In going through our monthly ‘ceremonies’ and checking many hundreds of charts we noticed in the U.S. stock sectors section one very interesting setup. Particularly, the U.S. home construction stock market sector has a great chart setup. Interestingly, this move in U.S. home construction is the result of intermarket dynamics as per our 100 investing tips. Because of the fact that interest rates moved violently it created also violent moves in correlated markets, particularly U.S. home construction. Read on to understand what we mean by this.
Last year was a disaster for the home construction stock sector. The sector crashed some 40% in exactly 12 months.
Interestingly, as always, the sector came down to test its long term support.

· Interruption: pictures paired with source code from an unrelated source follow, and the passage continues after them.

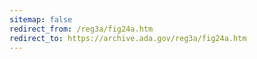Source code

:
 ```yaml
---
sitemap: false
redirect_from: /reg3a/fig24a.htm
redirect_to: https://archive.ada.gov/reg3a/fig24a.htm
---
```

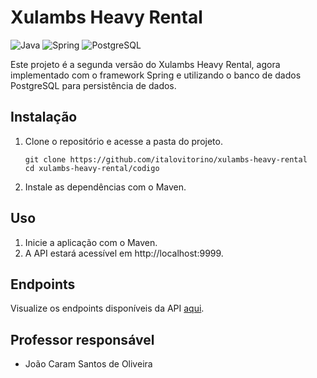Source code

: # Xulambs Heavy Rental

![Java](https://img.shields.io/badge/Java-ED8B00?style=for-the-badge&logo=openjdk&logoColor=white) ![Spring](https://img.shields.io/badge/spring-%236DB33F.svg?style=for-the-badge&logo=spring&logoColor=white) ![PostgreSQL](https://img.shields.io/badge/PostgreSQL-000?style=for-the-badge&logo=postgresql)

Este projeto é a segunda versão do Xulambs Heavy Rental, agora implementado com o framework Spring e utilizando o banco de dados PostgreSQL para persistência de dados.

## Instalação

1. Clone o repositório e acesse a pasta do projeto.
   ```shell
   git clone https://github.com/italovitorino/xulambs-heavy-rental
   cd xulambs-heavy-rental/codigo
   ```
2. Instale as dependências com o Maven.

## Uso
1. Inicie a aplicação com o Maven.
2. A API estará acessível em http://localhost:9999.

## Endpoints
Visualize os endpoints disponíveis da API [aqui](API_ENDPOINTS.md).

## Professor responsável
- João Caram Santos de Oliveira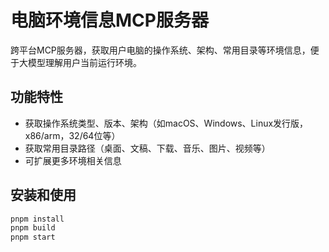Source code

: # 电脑环境信息MCP服务器

跨平台MCP服务器，获取用户电脑的操作系统、架构、常用目录等环境信息，便于大模型理解用户当前运行环境。

## 功能特性

- 获取操作系统类型、版本、架构（如macOS、Windows、Linux发行版，x86/arm，32/64位等）
- 获取常用目录路径（桌面、文稿、下载、音乐、图片、视频等）
- 可扩展更多环境相关信息

## 安装和使用

```bash
pnpm install
pnpm build
pnpm start
```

Is this coincidence that we so often see retracements find supporta at trendlines?
It isn’t of course. Markets work on a certain cadence, and more often than not there is a reason why prices rise or fall until a certain point.
The U.S. Home Construction index ITB ETF went from 28.50 points to 38.30 points in the first 4 months of 2019. More importantly, the ongoing rise looks like just the beginning. There is plenty more upside potential.

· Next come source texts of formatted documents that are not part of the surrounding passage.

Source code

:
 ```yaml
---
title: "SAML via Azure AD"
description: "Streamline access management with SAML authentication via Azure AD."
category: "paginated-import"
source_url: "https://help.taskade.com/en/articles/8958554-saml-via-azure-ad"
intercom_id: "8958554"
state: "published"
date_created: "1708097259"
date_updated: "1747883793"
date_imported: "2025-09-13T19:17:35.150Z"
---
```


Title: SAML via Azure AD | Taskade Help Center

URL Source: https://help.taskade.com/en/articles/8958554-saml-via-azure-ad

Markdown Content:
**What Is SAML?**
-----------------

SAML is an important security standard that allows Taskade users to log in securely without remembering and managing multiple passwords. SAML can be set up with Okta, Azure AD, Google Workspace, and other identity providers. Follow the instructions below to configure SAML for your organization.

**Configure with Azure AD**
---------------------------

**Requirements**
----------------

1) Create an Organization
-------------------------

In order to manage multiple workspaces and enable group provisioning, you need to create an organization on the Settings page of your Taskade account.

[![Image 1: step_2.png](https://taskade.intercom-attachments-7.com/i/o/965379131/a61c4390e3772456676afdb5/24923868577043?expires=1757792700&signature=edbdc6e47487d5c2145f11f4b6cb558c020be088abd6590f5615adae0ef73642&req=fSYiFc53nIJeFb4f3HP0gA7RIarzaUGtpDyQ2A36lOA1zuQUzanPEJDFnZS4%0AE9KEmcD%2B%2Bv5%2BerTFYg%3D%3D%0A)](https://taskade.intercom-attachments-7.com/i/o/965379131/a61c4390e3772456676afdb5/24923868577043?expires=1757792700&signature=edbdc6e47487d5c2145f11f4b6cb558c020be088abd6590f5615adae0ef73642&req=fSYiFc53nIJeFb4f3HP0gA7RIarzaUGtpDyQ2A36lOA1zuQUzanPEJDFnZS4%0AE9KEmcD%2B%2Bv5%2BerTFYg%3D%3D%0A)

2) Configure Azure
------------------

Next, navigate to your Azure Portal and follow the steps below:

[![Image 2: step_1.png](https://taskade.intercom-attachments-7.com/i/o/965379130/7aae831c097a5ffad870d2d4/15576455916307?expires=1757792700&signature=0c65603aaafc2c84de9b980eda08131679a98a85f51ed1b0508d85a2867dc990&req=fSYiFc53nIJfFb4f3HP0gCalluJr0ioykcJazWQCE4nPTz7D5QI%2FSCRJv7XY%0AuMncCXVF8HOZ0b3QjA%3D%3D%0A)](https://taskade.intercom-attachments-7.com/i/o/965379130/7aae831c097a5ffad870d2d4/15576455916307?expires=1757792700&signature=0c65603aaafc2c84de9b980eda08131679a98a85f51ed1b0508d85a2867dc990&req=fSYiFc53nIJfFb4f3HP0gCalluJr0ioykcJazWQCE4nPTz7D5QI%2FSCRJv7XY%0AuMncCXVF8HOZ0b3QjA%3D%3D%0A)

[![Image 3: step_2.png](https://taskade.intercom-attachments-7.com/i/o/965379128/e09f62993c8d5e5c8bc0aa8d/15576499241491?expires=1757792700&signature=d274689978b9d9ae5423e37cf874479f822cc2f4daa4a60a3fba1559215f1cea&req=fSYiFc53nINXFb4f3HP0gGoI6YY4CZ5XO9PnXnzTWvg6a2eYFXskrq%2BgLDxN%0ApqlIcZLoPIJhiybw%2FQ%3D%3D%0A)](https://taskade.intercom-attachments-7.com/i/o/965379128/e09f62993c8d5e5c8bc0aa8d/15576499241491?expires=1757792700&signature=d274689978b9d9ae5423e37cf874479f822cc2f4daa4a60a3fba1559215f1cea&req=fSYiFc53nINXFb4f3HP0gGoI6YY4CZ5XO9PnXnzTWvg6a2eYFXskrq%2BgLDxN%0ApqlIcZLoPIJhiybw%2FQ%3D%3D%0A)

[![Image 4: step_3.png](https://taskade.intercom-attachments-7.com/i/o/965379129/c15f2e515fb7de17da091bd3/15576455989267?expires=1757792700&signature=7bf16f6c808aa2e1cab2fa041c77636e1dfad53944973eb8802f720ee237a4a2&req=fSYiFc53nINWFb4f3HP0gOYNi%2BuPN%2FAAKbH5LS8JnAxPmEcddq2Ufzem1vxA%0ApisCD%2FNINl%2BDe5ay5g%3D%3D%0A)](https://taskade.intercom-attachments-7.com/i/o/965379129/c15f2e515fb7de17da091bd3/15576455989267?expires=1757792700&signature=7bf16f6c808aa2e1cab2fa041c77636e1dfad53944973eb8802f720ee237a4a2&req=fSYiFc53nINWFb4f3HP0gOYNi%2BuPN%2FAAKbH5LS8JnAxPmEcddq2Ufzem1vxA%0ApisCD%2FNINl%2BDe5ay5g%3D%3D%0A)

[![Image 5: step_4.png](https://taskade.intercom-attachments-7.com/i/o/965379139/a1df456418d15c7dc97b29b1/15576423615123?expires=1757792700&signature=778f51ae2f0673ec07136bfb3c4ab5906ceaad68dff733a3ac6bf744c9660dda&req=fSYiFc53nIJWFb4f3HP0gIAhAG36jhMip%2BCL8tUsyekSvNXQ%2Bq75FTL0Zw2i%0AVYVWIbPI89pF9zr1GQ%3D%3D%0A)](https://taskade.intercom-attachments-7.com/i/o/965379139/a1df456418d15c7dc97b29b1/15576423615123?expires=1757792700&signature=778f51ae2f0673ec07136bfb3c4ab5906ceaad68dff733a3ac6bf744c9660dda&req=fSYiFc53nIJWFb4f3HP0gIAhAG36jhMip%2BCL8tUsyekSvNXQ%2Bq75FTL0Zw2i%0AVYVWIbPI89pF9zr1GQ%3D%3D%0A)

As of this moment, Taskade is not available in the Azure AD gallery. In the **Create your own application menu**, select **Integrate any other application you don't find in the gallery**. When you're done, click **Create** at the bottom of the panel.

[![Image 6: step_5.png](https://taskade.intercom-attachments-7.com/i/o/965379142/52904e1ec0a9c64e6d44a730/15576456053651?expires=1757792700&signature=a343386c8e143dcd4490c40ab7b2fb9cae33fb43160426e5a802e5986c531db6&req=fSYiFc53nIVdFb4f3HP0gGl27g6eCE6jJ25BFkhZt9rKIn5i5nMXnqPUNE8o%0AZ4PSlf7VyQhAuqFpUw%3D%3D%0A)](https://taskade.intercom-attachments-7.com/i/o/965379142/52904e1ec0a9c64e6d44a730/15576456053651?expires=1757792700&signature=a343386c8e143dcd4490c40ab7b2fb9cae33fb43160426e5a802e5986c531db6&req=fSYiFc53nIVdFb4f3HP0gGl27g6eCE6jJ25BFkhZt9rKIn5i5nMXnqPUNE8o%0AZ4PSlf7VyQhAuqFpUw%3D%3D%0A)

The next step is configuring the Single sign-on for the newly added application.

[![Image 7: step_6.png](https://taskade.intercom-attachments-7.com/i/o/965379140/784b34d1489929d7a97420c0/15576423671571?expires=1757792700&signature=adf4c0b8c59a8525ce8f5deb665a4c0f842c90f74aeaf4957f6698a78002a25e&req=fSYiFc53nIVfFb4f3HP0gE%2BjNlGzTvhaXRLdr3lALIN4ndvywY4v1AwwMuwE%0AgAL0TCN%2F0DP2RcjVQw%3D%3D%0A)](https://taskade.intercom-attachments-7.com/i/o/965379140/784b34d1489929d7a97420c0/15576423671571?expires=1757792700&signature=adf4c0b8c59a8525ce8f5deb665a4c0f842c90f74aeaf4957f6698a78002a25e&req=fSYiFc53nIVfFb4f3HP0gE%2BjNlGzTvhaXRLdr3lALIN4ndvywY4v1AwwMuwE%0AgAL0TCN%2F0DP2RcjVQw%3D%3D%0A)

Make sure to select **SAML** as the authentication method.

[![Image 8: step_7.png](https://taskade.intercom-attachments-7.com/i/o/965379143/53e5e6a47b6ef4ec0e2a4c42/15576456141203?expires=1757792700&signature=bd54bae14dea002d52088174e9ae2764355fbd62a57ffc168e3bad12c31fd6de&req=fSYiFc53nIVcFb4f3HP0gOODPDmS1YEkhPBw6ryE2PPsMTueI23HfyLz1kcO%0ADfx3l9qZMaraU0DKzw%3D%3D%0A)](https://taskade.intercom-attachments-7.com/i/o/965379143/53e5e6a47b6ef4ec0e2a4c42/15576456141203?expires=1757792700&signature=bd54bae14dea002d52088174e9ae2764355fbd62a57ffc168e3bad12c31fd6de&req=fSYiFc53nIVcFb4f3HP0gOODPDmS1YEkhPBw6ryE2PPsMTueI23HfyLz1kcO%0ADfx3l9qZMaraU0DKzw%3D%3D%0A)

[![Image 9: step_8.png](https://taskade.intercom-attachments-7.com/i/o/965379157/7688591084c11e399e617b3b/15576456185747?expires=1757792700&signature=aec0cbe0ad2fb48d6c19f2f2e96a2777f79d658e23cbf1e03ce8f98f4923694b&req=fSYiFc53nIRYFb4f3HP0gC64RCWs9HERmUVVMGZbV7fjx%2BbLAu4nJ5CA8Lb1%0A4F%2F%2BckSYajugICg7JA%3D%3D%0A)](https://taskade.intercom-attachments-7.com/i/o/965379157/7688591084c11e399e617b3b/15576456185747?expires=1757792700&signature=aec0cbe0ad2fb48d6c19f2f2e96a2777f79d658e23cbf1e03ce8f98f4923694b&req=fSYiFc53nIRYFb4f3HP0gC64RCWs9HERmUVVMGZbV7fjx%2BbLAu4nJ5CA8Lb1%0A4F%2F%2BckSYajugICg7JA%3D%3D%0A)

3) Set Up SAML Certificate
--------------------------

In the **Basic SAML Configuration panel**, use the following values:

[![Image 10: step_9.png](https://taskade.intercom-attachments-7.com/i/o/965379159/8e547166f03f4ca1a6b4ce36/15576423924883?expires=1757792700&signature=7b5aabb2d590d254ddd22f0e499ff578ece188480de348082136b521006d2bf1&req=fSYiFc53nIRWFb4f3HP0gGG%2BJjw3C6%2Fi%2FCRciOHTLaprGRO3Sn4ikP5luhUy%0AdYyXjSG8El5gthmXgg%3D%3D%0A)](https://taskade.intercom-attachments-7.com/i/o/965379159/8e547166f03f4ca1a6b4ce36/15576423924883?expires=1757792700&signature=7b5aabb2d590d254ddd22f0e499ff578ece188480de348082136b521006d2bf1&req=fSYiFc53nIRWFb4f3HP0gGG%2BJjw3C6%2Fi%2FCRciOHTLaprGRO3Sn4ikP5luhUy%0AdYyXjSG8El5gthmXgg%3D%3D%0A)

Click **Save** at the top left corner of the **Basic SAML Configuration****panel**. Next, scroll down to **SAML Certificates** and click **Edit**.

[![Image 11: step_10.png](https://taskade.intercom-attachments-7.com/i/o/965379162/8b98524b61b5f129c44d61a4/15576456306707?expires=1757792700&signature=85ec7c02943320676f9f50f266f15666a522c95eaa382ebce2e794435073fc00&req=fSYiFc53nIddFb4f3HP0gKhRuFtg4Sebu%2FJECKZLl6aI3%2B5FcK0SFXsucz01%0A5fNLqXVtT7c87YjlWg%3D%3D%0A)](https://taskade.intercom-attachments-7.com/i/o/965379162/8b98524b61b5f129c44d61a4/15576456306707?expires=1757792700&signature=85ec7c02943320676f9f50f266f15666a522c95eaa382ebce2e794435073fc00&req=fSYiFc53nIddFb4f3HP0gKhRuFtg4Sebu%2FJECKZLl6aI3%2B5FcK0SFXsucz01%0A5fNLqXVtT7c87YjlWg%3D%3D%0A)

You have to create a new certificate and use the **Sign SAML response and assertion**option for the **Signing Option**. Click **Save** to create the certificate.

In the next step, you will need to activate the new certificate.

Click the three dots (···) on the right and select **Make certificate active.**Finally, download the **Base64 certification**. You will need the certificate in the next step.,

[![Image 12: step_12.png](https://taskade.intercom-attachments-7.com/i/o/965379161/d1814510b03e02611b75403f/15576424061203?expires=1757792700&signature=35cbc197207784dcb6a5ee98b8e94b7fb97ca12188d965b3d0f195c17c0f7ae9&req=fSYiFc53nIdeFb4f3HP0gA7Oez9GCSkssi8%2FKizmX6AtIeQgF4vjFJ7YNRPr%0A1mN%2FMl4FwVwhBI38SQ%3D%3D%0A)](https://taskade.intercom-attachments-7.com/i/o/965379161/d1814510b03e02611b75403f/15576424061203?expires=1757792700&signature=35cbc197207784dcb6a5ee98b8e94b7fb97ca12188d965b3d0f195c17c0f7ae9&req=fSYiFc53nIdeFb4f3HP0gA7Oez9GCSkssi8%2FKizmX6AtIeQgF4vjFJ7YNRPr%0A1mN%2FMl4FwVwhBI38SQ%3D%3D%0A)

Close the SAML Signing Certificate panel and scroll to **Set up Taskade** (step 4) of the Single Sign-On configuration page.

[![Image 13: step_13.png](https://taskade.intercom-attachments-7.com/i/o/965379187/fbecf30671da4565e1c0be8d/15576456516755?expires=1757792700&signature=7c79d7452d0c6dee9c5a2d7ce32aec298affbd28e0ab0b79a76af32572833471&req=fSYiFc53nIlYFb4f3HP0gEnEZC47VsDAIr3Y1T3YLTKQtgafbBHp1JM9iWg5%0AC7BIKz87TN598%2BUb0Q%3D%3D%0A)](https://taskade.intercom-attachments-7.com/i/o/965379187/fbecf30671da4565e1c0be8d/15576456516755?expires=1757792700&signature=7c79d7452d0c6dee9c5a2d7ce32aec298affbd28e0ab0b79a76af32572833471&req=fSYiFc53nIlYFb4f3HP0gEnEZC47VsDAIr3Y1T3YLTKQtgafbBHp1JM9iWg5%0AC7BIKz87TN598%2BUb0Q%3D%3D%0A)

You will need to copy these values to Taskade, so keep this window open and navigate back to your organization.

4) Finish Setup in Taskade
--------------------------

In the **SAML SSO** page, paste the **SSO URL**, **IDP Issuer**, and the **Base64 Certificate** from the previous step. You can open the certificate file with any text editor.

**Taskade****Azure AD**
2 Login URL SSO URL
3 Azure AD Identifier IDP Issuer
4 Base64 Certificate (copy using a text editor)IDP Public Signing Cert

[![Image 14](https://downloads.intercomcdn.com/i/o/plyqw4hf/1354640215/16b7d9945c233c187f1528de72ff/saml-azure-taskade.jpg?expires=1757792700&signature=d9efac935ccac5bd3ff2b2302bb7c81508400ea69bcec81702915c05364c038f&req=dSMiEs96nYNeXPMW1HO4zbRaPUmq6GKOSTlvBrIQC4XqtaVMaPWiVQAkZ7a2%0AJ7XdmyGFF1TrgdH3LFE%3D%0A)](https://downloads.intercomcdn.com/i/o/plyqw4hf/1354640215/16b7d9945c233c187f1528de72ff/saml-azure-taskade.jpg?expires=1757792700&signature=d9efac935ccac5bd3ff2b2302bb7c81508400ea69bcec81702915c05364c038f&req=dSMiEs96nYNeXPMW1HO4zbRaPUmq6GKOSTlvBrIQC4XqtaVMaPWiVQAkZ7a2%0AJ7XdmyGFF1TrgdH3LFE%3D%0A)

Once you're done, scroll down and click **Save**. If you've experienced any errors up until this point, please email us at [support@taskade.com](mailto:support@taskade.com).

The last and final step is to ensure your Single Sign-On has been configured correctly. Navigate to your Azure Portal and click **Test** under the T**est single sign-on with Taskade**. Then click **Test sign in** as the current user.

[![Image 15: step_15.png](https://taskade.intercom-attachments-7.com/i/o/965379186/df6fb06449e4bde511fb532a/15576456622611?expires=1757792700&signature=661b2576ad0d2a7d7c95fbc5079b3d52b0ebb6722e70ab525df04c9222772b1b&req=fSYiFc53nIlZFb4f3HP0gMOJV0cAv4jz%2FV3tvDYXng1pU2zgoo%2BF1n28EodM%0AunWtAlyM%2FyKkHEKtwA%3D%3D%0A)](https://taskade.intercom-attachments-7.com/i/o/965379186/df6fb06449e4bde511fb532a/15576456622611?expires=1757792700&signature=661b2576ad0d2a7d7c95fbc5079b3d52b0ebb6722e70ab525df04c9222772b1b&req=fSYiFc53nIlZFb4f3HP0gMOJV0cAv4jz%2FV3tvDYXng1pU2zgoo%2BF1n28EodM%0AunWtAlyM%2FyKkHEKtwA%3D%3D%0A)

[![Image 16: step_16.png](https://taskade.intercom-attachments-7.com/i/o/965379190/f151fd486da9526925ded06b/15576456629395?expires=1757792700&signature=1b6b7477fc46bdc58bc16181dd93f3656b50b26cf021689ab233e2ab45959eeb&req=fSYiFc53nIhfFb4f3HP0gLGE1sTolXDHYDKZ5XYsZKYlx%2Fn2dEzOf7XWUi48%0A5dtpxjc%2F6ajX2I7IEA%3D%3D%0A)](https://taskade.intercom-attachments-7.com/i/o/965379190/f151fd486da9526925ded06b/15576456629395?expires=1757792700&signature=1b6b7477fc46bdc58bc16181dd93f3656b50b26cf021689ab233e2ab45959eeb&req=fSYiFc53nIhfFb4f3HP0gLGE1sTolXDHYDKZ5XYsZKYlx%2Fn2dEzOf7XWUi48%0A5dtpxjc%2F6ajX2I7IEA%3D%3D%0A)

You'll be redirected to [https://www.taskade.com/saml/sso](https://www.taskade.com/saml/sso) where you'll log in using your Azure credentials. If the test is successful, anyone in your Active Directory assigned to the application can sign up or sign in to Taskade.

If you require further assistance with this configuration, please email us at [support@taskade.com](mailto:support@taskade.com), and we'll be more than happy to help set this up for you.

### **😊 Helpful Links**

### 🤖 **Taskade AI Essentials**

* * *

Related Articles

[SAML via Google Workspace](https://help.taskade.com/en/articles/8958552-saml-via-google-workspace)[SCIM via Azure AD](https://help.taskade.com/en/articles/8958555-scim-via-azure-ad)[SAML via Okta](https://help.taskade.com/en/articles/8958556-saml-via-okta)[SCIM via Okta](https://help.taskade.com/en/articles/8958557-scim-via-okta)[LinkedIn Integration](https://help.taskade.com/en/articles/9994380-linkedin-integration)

From an intermarket perspective this makes sense. A large part of last year was characterized by rising interest rates. Consequently, people take less loans to construct homes. Of course, veterans typically are privy to lower interest rates since they can use a VA construction loan for new home construction. As 2019 was all about falling rates, until a few weeks back, it makes sense that an overreaction in U.S. Home Construction on rising rates is now in the process of moving to a new balance.
U.S. Home Construction and interest rates are inversely correlated. Because of the fact that interest rates tend to rise and fall in a violent way it also implies that their correlated markets tend to move in a violent way. This is the type of opportunity that investors should benefit from.
Both the chart setup of ITB ETF as well as the interest rates direction do not really suggest that it’s time to sell as per Barron’s. We think otherwise.